Extracted entries section start

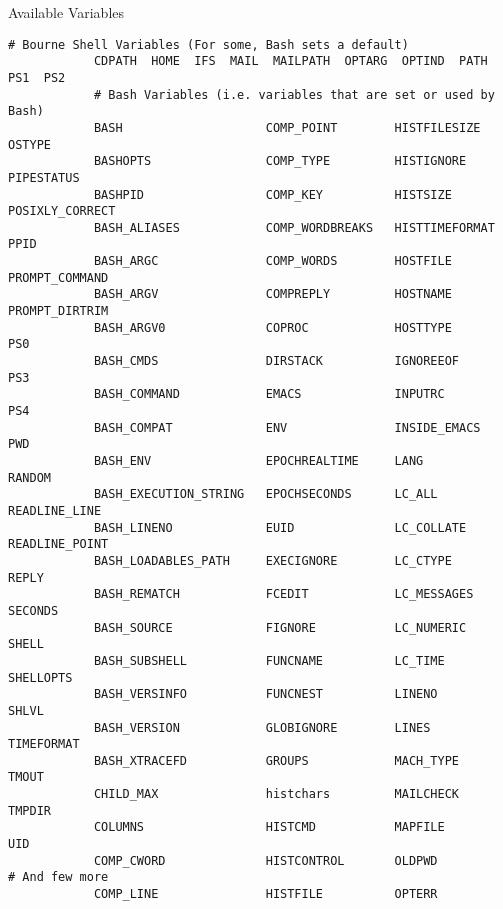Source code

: \begin{frame}[fragile]{Available Variables}{}
    \vspace{-5mm}
    \begin{center}
        \begin{lstlisting}[style=MyBash, numbers=none, basicstyle={\ttfamily\tiny\color{basic-color}}]
            # Bourne Shell Variables (For some, Bash sets a default)
            CDPATH  HOME  IFS  MAIL  MAILPATH  OPTARG  OPTIND  PATH  PS1  PS2
            # Bash Variables (i.e. variables that are set or used by Bash)
            BASH                    COMP_POINT        HISTFILESIZE     OSTYPE
            BASHOPTS                COMP_TYPE         HISTIGNORE       PIPESTATUS
            BASHPID                 COMP_KEY          HISTSIZE         POSIXLY_CORRECT
            BASH_ALIASES            COMP_WORDBREAKS   HISTTIMEFORMAT   PPID
            BASH_ARGC               COMP_WORDS        HOSTFILE         PROMPT_COMMAND
            BASH_ARGV               COMPREPLY         HOSTNAME         PROMPT_DIRTRIM
            BASH_ARGV0              COPROC            HOSTTYPE         PS0
            BASH_CMDS               DIRSTACK          IGNOREEOF        PS3
            BASH_COMMAND            EMACS             INPUTRC          PS4
            BASH_COMPAT             ENV               INSIDE_EMACS     PWD
            BASH_ENV                EPOCHREALTIME     LANG             RANDOM
            BASH_EXECUTION_STRING   EPOCHSECONDS      LC_ALL           READLINE_LINE
            BASH_LINENO             EUID              LC_COLLATE       READLINE_POINT
            BASH_LOADABLES_PATH     EXECIGNORE        LC_CTYPE         REPLY
            BASH_REMATCH            FCEDIT            LC_MESSAGES      SECONDS
            BASH_SOURCE             FIGNORE           LC_NUMERIC       SHELL
            BASH_SUBSHELL           FUNCNAME          LC_TIME          SHELLOPTS
            BASH_VERSINFO           FUNCNEST          LINENO           SHLVL
            BASH_VERSION            GLOBIGNORE        LINES            TIMEFORMAT
            BASH_XTRACEFD           GROUPS            MACH_TYPE        TMOUT
            CHILD_MAX               histchars         MAILCHECK        TMPDIR
            COLUMNS                 HISTCMD           MAPFILE          UID
            COMP_CWORD              HISTCONTROL       OLDPWD           # And few more
            COMP_LINE               HISTFILE          OPTERR
        \end{lstlisting}
    \end{center}
\end{frame}
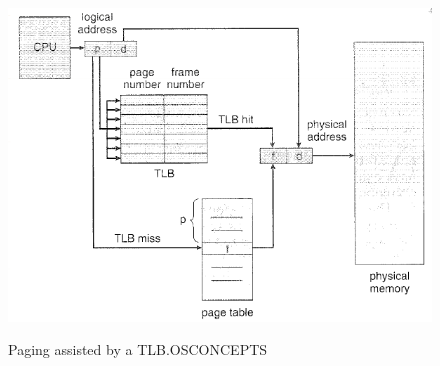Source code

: \documentclass[10pt,a4paper]{article}
\begin{document}
\begin{figure}
\caption{Paging assisted by a TLB.{OSCONCEPTS}}
\begin{center}
\includegraphics[scale=0.45]{../images/page-tlb.png}
\label{page-tlb}
\end{center}
\end{figure}
\end{document}
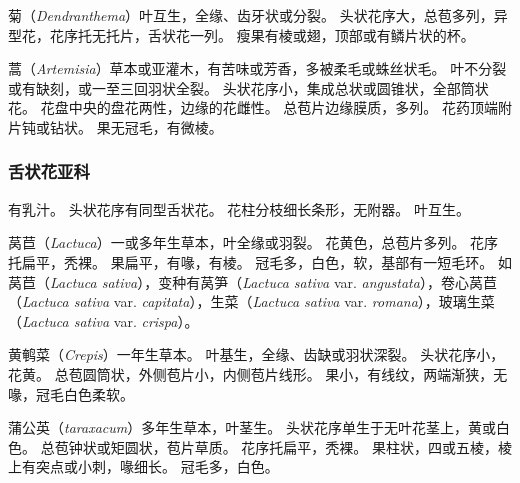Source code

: \documentclass[11pt]{article}
\begin{document}
\begin{sloppypar}
\par

菊（\textit{Dendranthema}）叶互生，全缘、齿牙状或分裂。
头状花序大，总苞多列，异型花，花序托无托片，舌状花一列。
瘦果有棱或翅，顶部或有鳞片状的杯。

\par

蒿（\textit{Artemisia}）草本或亚灌木，有苦味或芳香，多被柔毛或蛛丝状毛。
叶不分裂或有缺刻，或一至三回羽状全裂。
头状花序小，集成总状或圆锥状，全部筒状花。
花盘中央的盘花两性，边缘的花雌性。
总苞片边缘膜质，多列。
花药顶端附片钝或钻状。
果无冠毛，有微棱。

\subsubsection{舌状花亚科}
有乳汁。
头状花序有同型舌状花。
花柱分枝细长条形，无附器。
叶互生。

\par

莴苣（\textit{Lactuca}）一或多年生草本，叶全缘或羽裂。
花黄色，总苞片多列。
花序托扁平，秃裸。
果扁平，有喙，有棱。
冠毛多，白色，软，基部有一短毛环。
如莴苣（\textit{Lactuca sativa}），变种有莴笋（\textit{Lactuca sativa} var. \textit{angustata}），卷心莴苣（\textit{Lactuca sativa} var. \textit{capitata}），生菜（\textit{Lactuca sativa} var. \textit{romana}），玻璃生菜（\textit{Lactuca sativa} var. \textit{crispa}）。

\par

黄鹌菜（\textit{Crepis}）一年生草本。
叶基生，全缘、齿缺或羽状深裂。
头状花序小，花黄。
总苞圆筒状，外侧苞片小，内侧苞片线形。
果小，有线纹，两端渐狭，无喙，冠毛白色柔软。

\par

蒲公英（\textit{taraxacum}）多年生草本，叶茎生。
头状花序单生于无叶花茎上，黄或白色。
总苞钟状或矩圆状，苞片草质。
花序托扁平，秃裸。
果柱状，四或五棱，棱上有突点或小刺，喙细长。
冠毛多，白色。

\end{sloppypar}
\end{document}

Extracted entries section end

- _What is needed_
Images are not part of the copy. Everything else in the records must be reproduced exactly.

- _Task solution_
Source code

: \begin{frame}[fragile]{Available Variables}{}
    \vspace{-5mm}
    \begin{center}
        \begin{lstlisting}[style=MyBash, numbers=none, basicstyle={\ttfamily\tiny\color{basic-color}}]
            # Bourne Shell Variables (For some, Bash sets a default)
            CDPATH  HOME  IFS  MAIL  MAILPATH  OPTARG  OPTIND  PATH  PS1  PS2
            # Bash Variables (i.e. variables that are set or used by Bash)
            BASH                    COMP_POINT        HISTFILESIZE     OSTYPE
            BASHOPTS                COMP_TYPE         HISTIGNORE       PIPESTATUS
            BASHPID                 COMP_KEY          HISTSIZE         POSIXLY_CORRECT
            BASH_ALIASES            COMP_WORDBREAKS   HISTTIMEFORMAT   PPID
            BASH_ARGC               COMP_WORDS        HOSTFILE         PROMPT_COMMAND
            BASH_ARGV               COMPREPLY         HOSTNAME         PROMPT_DIRTRIM
            BASH_ARGV0              COPROC            HOSTTYPE         PS0
            BASH_CMDS               DIRSTACK          IGNOREEOF        PS3
            BASH_COMMAND            EMACS             INPUTRC          PS4
            BASH_COMPAT             ENV               INSIDE_EMACS     PWD
            BASH_ENV                EPOCHREALTIME     LANG             RANDOM
            BASH_EXECUTION_STRING   EPOCHSECONDS      LC_ALL           READLINE_LINE
            BASH_LINENO             EUID              LC_COLLATE       READLINE_POINT
            BASH_LOADABLES_PATH     EXECIGNORE        LC_CTYPE         REPLY
            BASH_REMATCH            FCEDIT            LC_MESSAGES      SECONDS
            BASH_SOURCE             FIGNORE           LC_NUMERIC       SHELL
            BASH_SUBSHELL           FUNCNAME          LC_TIME          SHELLOPTS
            BASH_VERSINFO           FUNCNEST          LINENO           SHLVL
            BASH_VERSION            GLOBIGNORE        LINES            TIMEFORMAT
            BASH_XTRACEFD           GROUPS            MACH_TYPE        TMOUT
            CHILD_MAX               histchars         MAILCHECK        TMPDIR
            COLUMNS                 HISTCMD           MAPFILE          UID
            COMP_CWORD              HISTCONTROL       OLDPWD           # And few more
            COMP_LINE               HISTFILE          OPTERR
        \end{lstlisting}
    \end{center}
\end{frame}
Source code

: \documentclass[10pt,a4paper]{article}
\begin{document}
\begin{figure}
\caption{Paging assisted by a TLB.{OSCONCEPTS}}
\begin{center}
\includegraphics[scale=0.45]{../images/page-tlb.png}
\label{page-tlb}
\end{center}
\end{figure}
\end{document}
Source code

: \documentclass[11pt]{article}
\begin{document}
\begin{sloppypar}
\par

菊（\textit{Dendranthema}）叶互生，全缘、齿牙状或分裂。
头状花序大，总苞多列，异型花，花序托无托片，舌状花一列。
瘦果有棱或翅，顶部或有鳞片状的杯。

\par

蒿（\textit{Artemisia}）草本或亚灌木，有苦味或芳香，多被柔毛或蛛丝状毛。
叶不分裂或有缺刻，或一至三回羽状全裂。
头状花序小，集成总状或圆锥状，全部筒状花。
花盘中央的盘花两性，边缘的花雌性。
总苞片边缘膜质，多列。
花药顶端附片钝或钻状。
果无冠毛，有微棱。

\subsubsection{舌状花亚科}
有乳汁。
头状花序有同型舌状花。
花柱分枝细长条形，无附器。
叶互生。

\par

莴苣（\textit{Lactuca}）一或多年生草本，叶全缘或羽裂。
花黄色，总苞片多列。
花序托扁平，秃裸。
果扁平，有喙，有棱。
冠毛多，白色，软，基部有一短毛环。
如莴苣（\textit{Lactuca sativa}），变种有莴笋（\textit{Lactuca sativa} var. \textit{angustata}），卷心莴苣（\textit{Lactuca sativa} var. \textit{capitata}），生菜（\textit{Lactuca sativa} var. \textit{romana}），玻璃生菜（\textit{Lactuca sativa} var. \textit{crispa}）。

\par

黄鹌菜（\textit{Crepis}）一年生草本。
叶基生，全缘、齿缺或羽状深裂。
头状花序小，花黄。
总苞圆筒状，外侧苞片小，内侧苞片线形。
果小，有线纹，两端渐狭，无喙，冠毛白色柔软。

\par

蒲公英（\textit{taraxacum}）多年生草本，叶茎生。
头状花序单生于无叶花茎上，黄或白色。
总苞钟状或矩圆状，苞片草质。
花序托扁平，秃裸。
果柱状，四或五棱，棱上有突点或小刺，喙细长。
冠毛多，白色。

\end{sloppypar}
\end{document}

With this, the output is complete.